◆ Your objective: Please find the number of lines in the material below where the string "begin" occurs, and give only that number.

───── Source data ─────

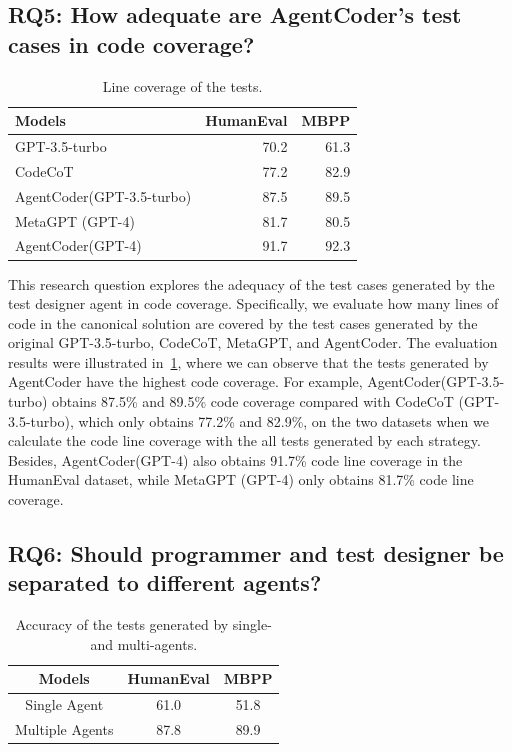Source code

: \documentclass{article}
\newcommand{\xxx}{AgentCoder\xspace}
\begin{document}
\subsection{RQ5: How adequate are \xxx's test cases in code coverage?}

\begin{table}\scriptsize
    \centering
    \vspace{-0.65cm}
    \caption{Line coverage of the tests.}
    \begin{tabular}{lrr}
    \toprule
    Models&HumanEval&MBPP\\
    \midrule
    GPT-3.5-turbo&70.2&61.3\\
    CodeCoT&77.2&82.9\\
 \xxx (GPT-3.5-turbo)&87.5&89.5\\
 \hline
 MetaGPT (GPT-4) &81.7&80.5\\
 \xxx (GPT-4)&91.7&92.3\\
         \bottomrule
    \end{tabular}
    \label{tab:coverage}
\end{table}
This research question explores the adequacy of the test cases generated by the test designer agent in code coverage. Specifically, we evaluate how many lines of code in the canonical solution are covered by the test cases generated by the original GPT-3.5-turbo, CodeCoT, MetaGPT, and \xxx. The evaluation results were illustrated in~\cref{tab:coverage}, where we can observe that the tests generated by \xxx have the highest code coverage. For example, \xxx (GPT-3.5-turbo) obtains 87.5\% and 89.5\% code coverage compared with CodeCoT (GPT-3.5-turbo), which only obtains 77.2\% and 82.9\%, on the two datasets when we calculate the code line coverage with the all tests generated by each strategy. Besides, \xxx (GPT-4) also obtains 91.7\% code line coverage in the HumanEval dataset, while MetaGPT (GPT-4) only obtains 81.7\% code line coverage.






\subsection{RQ6: Should programmer and test designer be separated to different agents?}


\begin{table}\scriptsize
    \centering
    \caption{Accuracy of the tests generated by single- and multi-agents.}
    \begin{tabular}{c|cc}
    \toprule
    Models&HumanEval&MBPP\\
    \midrule
         Single Agent&61.0&51.8\\
         Multiple Agents&87.8&89.9 \\
         \bottomrule
    \end{tabular}
    \label{tab:single_agent_tests}
\end{table}
\end{document}
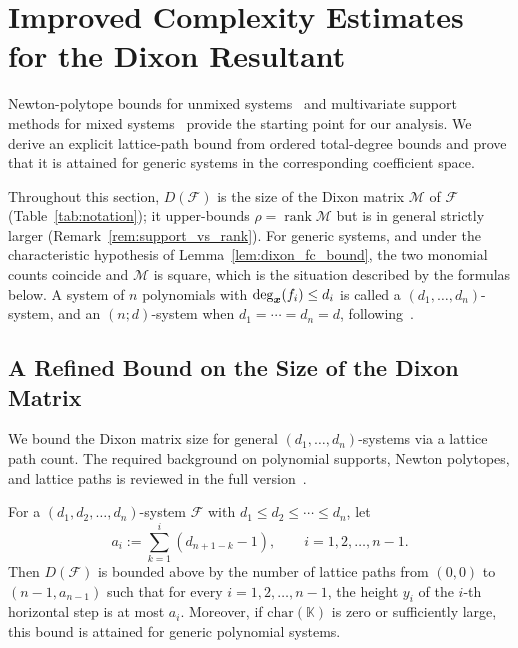 \section{Improved Complexity Estimates for the Dixon Resultant}\label{Section:Complexity}

Newton-polytope bounds for unmixed systems~\cite{DBLP:conf/stoc/KapurS96} and multivariate support methods for mixed systems~\cite{ChtcherbaKapur2004} provide the starting point for our analysis. We derive an explicit lattice-path bound from ordered total-degree bounds and prove that it is attained for generic systems in the corresponding coefficient space.

Throughout this section, $D(\mathcal{F})$ is the size of the Dixon matrix $\mathcal{M}$ of $\mathcal{F}$ (Table~\ref{tab:notation}); it upper-bounds $\rho=\operatorname{rank}\mathcal{M}$ but is in general strictly larger (Remark~\ref{rem:support_vs_rank}). For generic systems, and under the characteristic hypothesis of Lemma~\ref{lem:dixon_fc_bound}, the two monomial counts coincide and $\mathcal{M}$ is square, which is the situation described by the formulas below. A system of $n$ polynomials with $\deg_{\xvec}(f_i)\le d_i$ is called a $(d_1,\ldots,d_n)$-system, and an $(n;d)$-system when $d_1=\cdots=d_n=d$, following~\cite{DBLP:conf/stoc/KapurS96}.

\subsection{A Refined Bound on the Size of the Dixon Matrix}\label{Subsection:Matrix_Size}

We bound the Dixon matrix size for general $(d_1,\ldots,d_n)$-systems via a lattice path count. The required background on polynomial supports, Newton polytopes, and lattice paths is reviewed in the full version~\cite{cryptoeprint:2026/1969}.

\begin{theorem}\label{thm:dixon_general_bound}
	For a $(d_1, d_2, \ldots, d_n)$-system $\mathcal{F}$ with 
	$d_1 \leq d_2 \leq \cdots \leq d_n$, 
	let
	\[
	a_i := \sum_{k=1}^{i} (d_{n+1-k}-1),
	\qquad i=1,2,\ldots,n-1.
	\]
	Then $D(\mathcal{F})$ is bounded above by the number of lattice paths 
	from $(0,0)$ to $(n-1, a_{n-1})$ such that for every 
	$i=1,2,\ldots,n-1$, the height $y_i$ of the $i$-th horizontal step is at most $a_i$.
	Moreover, if $\mathrm{char}(\mathbb{K})$ is zero or sufficiently large, this bound is attained for generic polynomial systems.
\end{theorem}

─────

◆ Result: 6